I don’t question Dr. Howard’s sincerity. My problem with her, and others like her, is that they are willing to use flawed logic and compromised science to prop up a program they believe in with the best of intentions. Dr. Howard’s motivation is obvious in her advice to the profession:
Finally, if we’re being perfectly honest here, we must admit to ourselves that we have a covert agenda when it comes to vaccines.

Vaccination protects individual children, but its real value is in mediating risks across populations.

Are we really prepared to tell Mr. and Mrs. Johnson that we do care about Susan, but we also have an obligation and a responsibility to consider societal benefits and risks in an ever-increasing ripple effect from our office door to the neighborhood, the community, the state, the nation, and the world?

This is the same crap we’ve heard from Paul Offit and his ilk over the years. But every time we hear them say something, it’s only hinted at. Their belief in the concept of “herd immunity” (a theory based upon the inherent unreliability of vaccines) is so strong that they feel the sacrifice of a statistically small set of children is acceptable to ensure a relatively small percentage decrease in the incidence of some diseases. That’s what they believe, but convincing us that our children may be part of a sacrifice is not easy. It’s far easier to give us the false reassurance that our fears are unfounded.

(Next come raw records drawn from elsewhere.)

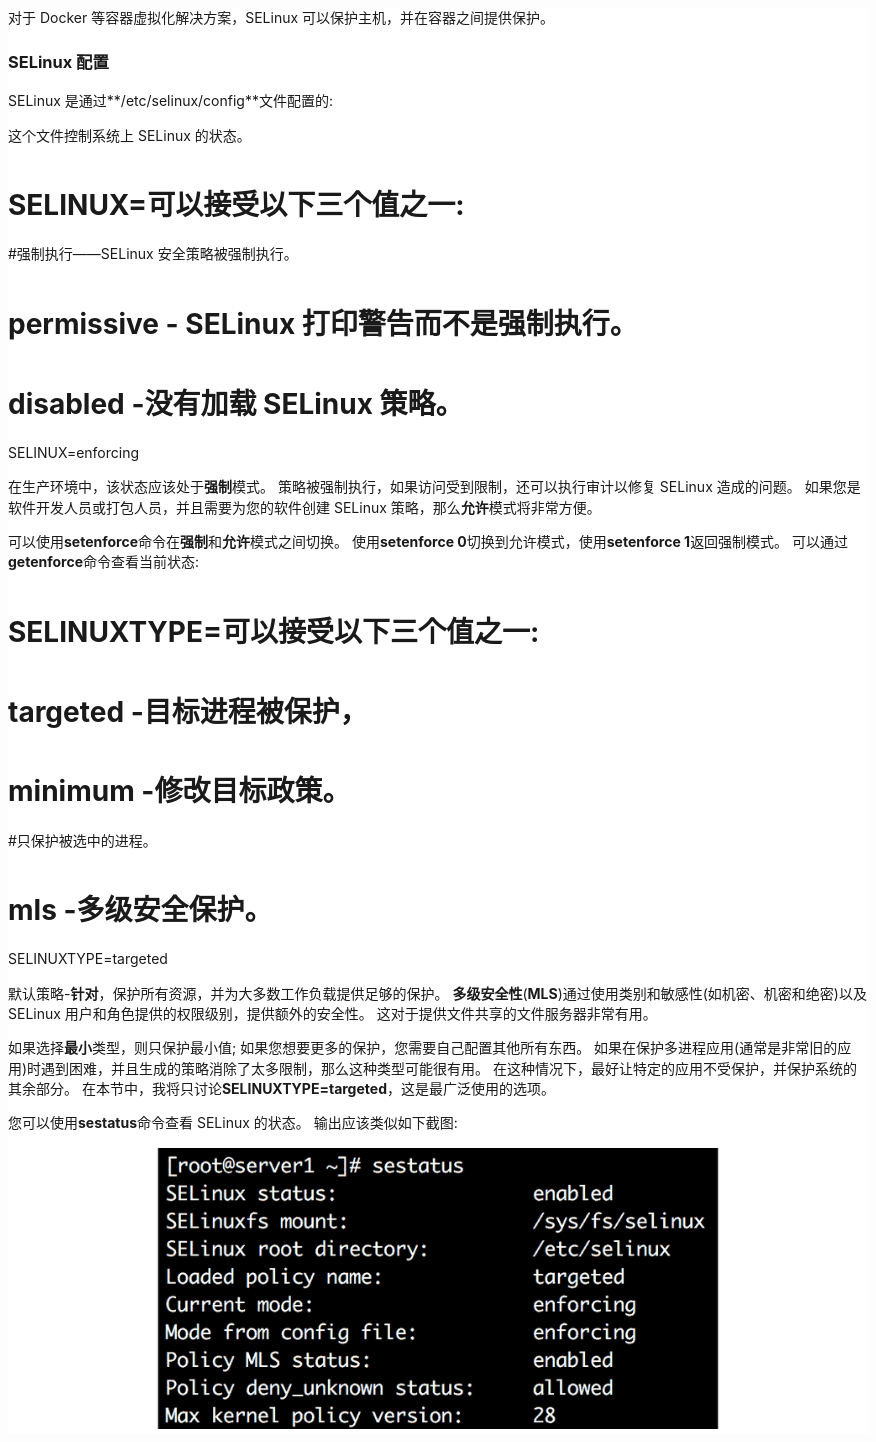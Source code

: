 对于 Docker 等容器虚拟化解决方案，SELinux 可以保护主机，并在容器之间提供保护。

### SELinux 配置

SELinux 是通过**/etc/selinux/config**文件配置的:

这个文件控制系统上 SELinux 的状态。

# SELINUX=可以接受以下三个值之一:

#强制执行——SELinux 安全策略被强制执行。

# permissive - SELinux 打印警告而不是强制执行。

# disabled -没有加载 SELinux 策略。

SELINUX=enforcing

在生产环境中，该状态应该处于**强制**模式。 策略被强制执行，如果访问受到限制，还可以执行审计以修复 SELinux 造成的问题。 如果您是软件开发人员或打包人员，并且需要为您的软件创建 SELinux 策略，那么**允许**模式将非常方便。

可以使用**setenforce**命令在**强制**和**允许**模式之间切换。 使用**setenforce 0**切换到允许模式，使用**setenforce 1**返回强制模式。 可以通过**getenforce**命令查看当前状态:

# SELINUXTYPE=可以接受以下三个值之一:

# targeted -目标进程被保护，

# minimum -修改目标政策。

#只保护被选中的进程。

# mls -多级安全保护。

SELINUXTYPE=targeted

默认策略-**针对**，保护所有资源，并为大多数工作负载提供足够的保护。 **多级安全性**(**MLS**)通过使用类别和敏感性(如机密、机密和绝密)以及 SELinux 用户和角色提供的权限级别，提供额外的安全性。 这对于提供文件共享的文件服务器非常有用。

如果选择**最小**类型，则只保护最小值; 如果您想要更多的保护，您需要自己配置其他所有东西。 如果在保护多进程应用(通常是非常旧的应用)时遇到困难，并且生成的策略消除了太多限制，那么这种类型可能很有用。 在这种情况下，最好让特定的应用不受保护，并保护系统的其余部分。 在本节中，我将只讨论**SELINUXTYPE=targeted**，这是最广泛使用的选项。

您可以使用**sestatus**命令查看 SELinux 的状态。 输出应该类似如下截图:

![Running the sestatus command to view the state of SELinux](img/B15455_06_18.jpg)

Sometimes I think these mainstream physicians picked up their sense of morality from Star Trek. Like many, I wiped away some moisture form my eyes at the end of Star Trek 2: The Wrath of Khan, when Spock sacrificed himself for his shipmates. That sacrifice was based on his logical conclusion that the needs of the many outweigh the needs of the few, or the one. That’s an awfully easy maxim to believe in when you aren’t the one or the few, or the one. But even more to the point, what made Spock’s sacrifice noble was that he willingly took it on. Our kids didn’t volunteer to be sacrificial lambs. There’s nothing noble about their sacrifice other than the courage with which they and their parents get through each day.

If the theory of herd immunity is sound ⎯ and that’s a might big “if” ⎯ I certainly understand that there are other parents who could just as easily say that I am suggesting their children be put at risk of being sacrificed. There are no easy answers to the question of whose needs are more important. To reach the correct answer, we need an honest dialog. Dr. Howard, however, thinks that is too difficult:
One of our many arguments in favor of vaccines has to do with the balancing of weighted risks and benefits, according to statistical models.

There’s a big disconnect here, because people in general, and even doctors, are not particularly good at making decisions when we’re given information in SAT-like formulas. (“This vaccine would reduce your chances of getting disease x by a certain percentage; disease x carries this percentage risk of serious sequelae or death; the vaccine carries this percentage risk of serious sequelae or death.”)

Try us doc. We’re really not as dumb as you think. We can have an honest discussion of the risks of not vaccinating, including the risk to other kids in society. But before we can have that discussion, you need to be willing to acknowledge that there just may be a potential for serious sequelae from not just a particular vaccine, but from rigid adherence to the recommended vaccination schedule. At the very least, you need to acknowledge that there is an open question needing further study. And that’s the hard part, isn’t it?